After graduation Will moves to Manhattan where he sees Julian, a friend of Phoebe's. When he tries to greet Julian, Julian tells him that Phoebe shared the fact that Will raped her and that he believed Will caused the final mental break that caused her to fully commit to Jejah.

Will continues to believe that Phoebe is alive and will return to him.

==Characters==
- Phoebe Lin, a South Korean-born American, born Haejin Lin, who is reeling from the double loss of her piano playing and the loss of her mother who died shortly before she entered university.
- John Leal, a half-Korean American who is the son of missionaries. While doing activism work helping North Koreans escape their country to go to China, he was captured and spent time in a North Korean gulag. Upon his release he grows increasingly radical in his methods.
- Will Kendall, a former evangelist who gradually loses faith after his father abandons the family, leaving them in debt and his mother emotionally and financially dependent on him.

==Reception and awards==
It was named a best book of the year by over 40 publications and organizations, including the Today Show, NPR, BuzzFeed, The Atlantic, PBS Books, Entertainment Weekly, Vulture, and elsewhere. Before the book's release, Kwon was called one of "4 writers to watch" by The New York Times.
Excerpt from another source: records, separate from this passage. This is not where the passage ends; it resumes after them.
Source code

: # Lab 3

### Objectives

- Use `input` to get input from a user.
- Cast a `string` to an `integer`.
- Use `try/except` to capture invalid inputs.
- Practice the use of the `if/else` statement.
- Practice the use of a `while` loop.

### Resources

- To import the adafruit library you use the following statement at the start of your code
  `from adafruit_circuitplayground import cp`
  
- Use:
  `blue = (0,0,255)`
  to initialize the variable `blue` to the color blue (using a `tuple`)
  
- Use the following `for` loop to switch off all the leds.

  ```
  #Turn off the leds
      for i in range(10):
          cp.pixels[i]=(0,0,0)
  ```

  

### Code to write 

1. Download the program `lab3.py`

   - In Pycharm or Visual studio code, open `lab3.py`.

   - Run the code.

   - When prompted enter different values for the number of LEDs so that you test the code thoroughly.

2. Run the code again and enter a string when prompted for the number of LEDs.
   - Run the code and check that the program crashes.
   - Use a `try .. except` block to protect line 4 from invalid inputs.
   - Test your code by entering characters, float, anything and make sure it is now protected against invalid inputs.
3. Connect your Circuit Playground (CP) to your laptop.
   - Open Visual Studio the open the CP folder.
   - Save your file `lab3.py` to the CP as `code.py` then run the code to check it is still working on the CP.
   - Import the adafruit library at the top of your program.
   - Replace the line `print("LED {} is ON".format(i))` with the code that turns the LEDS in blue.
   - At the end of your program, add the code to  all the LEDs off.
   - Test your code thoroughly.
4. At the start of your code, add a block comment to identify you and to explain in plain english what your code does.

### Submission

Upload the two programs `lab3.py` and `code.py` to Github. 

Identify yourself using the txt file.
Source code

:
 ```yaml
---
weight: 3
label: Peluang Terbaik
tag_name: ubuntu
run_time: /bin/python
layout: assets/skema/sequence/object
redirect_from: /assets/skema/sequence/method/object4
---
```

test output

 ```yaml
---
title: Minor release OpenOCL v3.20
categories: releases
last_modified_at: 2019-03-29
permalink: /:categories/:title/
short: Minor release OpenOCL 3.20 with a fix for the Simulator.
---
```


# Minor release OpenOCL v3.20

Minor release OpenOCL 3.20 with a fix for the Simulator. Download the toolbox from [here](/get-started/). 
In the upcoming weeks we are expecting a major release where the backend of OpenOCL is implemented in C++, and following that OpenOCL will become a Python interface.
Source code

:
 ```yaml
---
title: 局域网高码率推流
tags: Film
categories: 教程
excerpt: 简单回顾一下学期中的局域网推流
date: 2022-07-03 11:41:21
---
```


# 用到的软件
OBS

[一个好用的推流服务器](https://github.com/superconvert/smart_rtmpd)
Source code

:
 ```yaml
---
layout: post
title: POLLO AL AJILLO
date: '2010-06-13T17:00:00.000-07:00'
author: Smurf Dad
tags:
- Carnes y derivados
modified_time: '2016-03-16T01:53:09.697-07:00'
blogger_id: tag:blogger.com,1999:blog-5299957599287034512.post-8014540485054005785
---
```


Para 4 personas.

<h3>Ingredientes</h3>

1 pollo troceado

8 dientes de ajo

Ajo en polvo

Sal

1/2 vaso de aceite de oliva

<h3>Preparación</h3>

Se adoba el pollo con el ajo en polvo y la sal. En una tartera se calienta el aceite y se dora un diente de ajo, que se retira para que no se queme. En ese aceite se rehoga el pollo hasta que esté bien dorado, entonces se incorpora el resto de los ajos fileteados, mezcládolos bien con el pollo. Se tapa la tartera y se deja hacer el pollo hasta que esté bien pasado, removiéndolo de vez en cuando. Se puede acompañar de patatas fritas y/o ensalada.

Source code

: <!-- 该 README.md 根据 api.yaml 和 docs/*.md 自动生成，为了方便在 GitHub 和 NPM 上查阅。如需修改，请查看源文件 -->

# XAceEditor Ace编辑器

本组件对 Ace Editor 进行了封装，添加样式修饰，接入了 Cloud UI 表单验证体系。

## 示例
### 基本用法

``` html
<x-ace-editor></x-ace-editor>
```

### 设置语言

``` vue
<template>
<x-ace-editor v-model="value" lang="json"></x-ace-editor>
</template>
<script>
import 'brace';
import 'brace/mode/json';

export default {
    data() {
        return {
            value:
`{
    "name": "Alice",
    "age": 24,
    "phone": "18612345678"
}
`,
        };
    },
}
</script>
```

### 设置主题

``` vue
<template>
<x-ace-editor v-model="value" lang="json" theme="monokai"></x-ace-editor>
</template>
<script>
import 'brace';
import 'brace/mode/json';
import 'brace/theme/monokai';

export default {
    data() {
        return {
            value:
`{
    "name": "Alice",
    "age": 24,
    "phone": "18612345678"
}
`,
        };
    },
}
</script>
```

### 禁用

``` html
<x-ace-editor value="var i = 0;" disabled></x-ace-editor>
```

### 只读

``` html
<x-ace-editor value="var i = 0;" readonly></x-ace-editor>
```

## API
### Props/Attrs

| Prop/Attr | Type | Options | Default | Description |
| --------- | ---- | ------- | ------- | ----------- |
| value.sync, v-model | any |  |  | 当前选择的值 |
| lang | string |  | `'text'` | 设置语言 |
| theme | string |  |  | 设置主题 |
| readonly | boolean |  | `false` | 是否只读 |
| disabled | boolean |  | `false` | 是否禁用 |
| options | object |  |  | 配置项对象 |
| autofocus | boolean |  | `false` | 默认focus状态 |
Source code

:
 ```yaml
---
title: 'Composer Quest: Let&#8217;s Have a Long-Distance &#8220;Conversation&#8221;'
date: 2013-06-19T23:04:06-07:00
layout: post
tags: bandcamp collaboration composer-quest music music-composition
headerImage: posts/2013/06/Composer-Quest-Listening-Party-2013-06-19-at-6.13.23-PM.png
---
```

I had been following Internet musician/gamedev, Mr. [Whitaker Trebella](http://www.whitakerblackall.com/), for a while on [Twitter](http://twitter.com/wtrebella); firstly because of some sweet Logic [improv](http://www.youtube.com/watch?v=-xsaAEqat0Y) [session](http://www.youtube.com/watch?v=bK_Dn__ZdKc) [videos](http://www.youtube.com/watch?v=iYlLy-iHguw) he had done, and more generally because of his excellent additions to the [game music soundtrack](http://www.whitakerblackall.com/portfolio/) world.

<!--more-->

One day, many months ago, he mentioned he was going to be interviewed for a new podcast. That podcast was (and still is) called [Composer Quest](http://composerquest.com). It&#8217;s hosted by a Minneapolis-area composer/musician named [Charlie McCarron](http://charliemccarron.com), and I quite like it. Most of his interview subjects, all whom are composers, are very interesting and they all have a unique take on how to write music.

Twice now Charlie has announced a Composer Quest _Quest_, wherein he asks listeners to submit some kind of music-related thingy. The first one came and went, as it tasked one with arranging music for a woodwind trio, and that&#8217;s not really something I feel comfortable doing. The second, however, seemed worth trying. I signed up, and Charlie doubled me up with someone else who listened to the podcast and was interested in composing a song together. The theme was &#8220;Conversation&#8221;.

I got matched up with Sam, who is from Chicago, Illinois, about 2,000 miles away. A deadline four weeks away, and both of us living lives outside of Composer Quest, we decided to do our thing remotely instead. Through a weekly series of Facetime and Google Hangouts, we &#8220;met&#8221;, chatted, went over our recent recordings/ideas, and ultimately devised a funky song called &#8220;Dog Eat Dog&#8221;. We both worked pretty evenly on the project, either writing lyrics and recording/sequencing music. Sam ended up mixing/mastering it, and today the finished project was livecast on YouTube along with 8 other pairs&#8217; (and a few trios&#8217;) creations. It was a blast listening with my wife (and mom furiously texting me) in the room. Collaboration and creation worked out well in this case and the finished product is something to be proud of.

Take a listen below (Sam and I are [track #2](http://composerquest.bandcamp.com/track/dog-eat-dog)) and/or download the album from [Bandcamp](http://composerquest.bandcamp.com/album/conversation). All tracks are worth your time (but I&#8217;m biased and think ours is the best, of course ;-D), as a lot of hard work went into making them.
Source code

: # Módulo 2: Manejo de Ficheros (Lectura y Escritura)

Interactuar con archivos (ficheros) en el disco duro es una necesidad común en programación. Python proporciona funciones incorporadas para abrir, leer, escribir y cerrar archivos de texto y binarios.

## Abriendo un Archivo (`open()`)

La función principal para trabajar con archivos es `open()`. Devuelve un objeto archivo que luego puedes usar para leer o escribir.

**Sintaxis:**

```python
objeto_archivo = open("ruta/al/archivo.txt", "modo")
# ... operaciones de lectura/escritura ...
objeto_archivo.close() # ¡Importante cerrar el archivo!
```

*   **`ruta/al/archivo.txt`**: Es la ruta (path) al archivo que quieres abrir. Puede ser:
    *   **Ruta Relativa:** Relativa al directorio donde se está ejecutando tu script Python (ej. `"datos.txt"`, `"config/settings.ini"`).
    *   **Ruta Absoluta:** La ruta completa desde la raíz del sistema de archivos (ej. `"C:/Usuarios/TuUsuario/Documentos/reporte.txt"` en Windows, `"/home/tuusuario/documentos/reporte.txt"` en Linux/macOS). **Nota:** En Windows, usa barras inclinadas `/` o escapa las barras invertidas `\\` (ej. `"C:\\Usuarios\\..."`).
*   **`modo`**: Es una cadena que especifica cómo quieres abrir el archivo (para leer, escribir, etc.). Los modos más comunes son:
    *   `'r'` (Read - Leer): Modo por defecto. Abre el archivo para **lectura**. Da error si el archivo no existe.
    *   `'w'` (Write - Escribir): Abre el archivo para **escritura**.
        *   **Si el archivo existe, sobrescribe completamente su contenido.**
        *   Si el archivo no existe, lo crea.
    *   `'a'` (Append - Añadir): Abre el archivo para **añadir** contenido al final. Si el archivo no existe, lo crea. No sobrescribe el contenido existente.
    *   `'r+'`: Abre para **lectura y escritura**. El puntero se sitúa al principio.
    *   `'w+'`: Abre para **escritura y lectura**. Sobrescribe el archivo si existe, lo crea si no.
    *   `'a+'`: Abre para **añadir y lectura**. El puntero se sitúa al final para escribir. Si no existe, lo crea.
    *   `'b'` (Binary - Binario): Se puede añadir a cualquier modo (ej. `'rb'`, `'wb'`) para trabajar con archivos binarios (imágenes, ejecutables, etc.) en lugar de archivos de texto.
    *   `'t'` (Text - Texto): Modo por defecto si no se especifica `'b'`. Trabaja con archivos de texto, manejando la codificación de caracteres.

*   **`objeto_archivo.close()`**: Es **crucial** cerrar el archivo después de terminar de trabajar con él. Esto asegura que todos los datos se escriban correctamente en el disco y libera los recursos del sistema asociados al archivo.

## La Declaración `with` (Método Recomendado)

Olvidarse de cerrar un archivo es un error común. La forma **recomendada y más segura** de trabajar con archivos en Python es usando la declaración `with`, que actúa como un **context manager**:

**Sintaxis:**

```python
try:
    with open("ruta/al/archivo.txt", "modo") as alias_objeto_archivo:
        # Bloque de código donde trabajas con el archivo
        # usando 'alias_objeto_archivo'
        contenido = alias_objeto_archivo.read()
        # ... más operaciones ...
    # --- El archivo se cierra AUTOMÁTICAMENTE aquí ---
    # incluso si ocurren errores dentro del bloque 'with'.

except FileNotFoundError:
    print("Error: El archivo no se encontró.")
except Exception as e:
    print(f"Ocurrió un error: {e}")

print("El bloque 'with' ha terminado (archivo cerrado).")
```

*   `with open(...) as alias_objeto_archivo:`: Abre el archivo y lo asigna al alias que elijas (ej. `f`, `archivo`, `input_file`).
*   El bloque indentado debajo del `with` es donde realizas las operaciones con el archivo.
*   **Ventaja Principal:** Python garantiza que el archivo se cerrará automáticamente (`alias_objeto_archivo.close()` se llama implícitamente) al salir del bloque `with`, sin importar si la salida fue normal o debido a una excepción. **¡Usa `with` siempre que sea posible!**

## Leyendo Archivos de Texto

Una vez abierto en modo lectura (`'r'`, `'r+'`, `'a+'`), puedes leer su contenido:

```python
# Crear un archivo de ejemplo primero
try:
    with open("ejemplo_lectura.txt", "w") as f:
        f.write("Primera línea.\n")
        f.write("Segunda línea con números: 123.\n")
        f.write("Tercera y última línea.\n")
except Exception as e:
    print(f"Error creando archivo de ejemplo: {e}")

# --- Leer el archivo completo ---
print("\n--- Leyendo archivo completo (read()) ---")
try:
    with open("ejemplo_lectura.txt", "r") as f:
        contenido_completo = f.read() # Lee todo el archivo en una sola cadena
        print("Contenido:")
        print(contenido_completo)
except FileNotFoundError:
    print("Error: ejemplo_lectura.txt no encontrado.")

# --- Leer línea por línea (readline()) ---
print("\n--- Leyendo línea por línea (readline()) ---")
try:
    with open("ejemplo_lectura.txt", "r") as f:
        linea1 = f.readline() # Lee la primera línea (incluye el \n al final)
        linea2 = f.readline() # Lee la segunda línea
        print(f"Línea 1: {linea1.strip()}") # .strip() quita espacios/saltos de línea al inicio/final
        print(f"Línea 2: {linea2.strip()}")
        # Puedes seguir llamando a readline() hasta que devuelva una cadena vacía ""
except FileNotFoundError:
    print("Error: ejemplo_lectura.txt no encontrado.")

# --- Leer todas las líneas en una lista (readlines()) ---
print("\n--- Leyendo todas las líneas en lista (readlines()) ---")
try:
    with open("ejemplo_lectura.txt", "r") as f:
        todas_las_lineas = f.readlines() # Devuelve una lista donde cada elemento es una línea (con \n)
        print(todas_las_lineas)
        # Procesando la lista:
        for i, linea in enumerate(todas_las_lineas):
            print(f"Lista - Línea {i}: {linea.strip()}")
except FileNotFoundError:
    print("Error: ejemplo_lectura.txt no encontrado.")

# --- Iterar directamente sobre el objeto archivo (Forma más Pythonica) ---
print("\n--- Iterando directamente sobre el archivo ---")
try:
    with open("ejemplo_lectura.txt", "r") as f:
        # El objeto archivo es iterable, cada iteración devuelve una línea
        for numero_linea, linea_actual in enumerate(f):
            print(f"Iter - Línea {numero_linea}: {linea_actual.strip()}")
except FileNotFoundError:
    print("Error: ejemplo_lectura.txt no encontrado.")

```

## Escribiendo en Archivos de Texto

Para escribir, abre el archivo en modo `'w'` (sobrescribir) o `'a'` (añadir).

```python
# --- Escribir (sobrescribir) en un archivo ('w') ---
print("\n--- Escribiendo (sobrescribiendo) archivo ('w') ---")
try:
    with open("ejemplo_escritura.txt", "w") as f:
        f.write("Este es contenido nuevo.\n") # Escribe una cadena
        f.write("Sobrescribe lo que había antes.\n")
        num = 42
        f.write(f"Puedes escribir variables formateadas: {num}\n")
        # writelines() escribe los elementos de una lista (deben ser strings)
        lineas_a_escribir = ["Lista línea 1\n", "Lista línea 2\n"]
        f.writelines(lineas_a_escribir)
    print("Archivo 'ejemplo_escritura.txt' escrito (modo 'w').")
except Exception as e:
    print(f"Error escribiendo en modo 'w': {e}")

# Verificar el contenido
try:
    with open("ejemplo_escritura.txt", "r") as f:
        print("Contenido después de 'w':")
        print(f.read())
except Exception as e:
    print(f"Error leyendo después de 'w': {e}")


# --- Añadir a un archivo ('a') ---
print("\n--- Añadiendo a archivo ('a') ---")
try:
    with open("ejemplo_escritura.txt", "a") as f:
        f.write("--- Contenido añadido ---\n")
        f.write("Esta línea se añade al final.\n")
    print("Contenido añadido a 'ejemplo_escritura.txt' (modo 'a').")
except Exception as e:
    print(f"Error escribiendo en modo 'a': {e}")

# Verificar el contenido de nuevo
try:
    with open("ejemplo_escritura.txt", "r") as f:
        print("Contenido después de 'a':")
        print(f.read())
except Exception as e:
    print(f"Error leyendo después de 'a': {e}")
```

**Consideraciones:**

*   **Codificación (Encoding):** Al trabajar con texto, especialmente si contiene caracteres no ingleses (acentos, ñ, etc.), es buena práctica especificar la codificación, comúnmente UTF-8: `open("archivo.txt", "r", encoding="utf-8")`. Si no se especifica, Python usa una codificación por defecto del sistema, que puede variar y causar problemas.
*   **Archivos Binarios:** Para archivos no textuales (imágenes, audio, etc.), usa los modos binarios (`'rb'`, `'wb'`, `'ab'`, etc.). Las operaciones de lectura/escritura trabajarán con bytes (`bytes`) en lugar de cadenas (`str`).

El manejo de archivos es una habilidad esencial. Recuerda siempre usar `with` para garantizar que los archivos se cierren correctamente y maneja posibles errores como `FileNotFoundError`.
The Washington Post called it "the most buzzed-about debut of the summer, as it should be."The New Yorker said it is full of "eerie, sombre power". The New York Times Book Review called it "radiant" and "a dark, absorbing story of how first love can be as intoxicating and dangerous as religious fundamentalism." The Guardian called it "a startlingly assured book by an important new writer," and CBC called it "a brilliant examination of the minds of extremist terrorists". The A.V. Club praised the novel for having "a timeless quality" with particular admiration for Kwon's "[s]parkling, deliberate prose". The L.A. Times noted that it had been buzzed about in literary circles long before publication and called it "the rare book that lives up to its pre-publication hype."

The novel is an American Booksellers Association Indie Next #1 Great Read and an American Booksellers Association Indies Introduce Pick. In addition, The Incendiaries was a finalist for the National Book Critics Circle John Leonard Award for Best First Book, Los Angeles Times First Book Prize, and Northern California Independent Booksellers Association Fiction Prize. The book was also nominated for the American Library Association Carnegie Medal and Aspen Prize.

== Television adaptation ==
In September 2022, FilmNation Entertainment and Wishmore Entertainment announced they were developing the book as a limited series. Lisa Randolph will write the screenplay, and Kogonada will direct.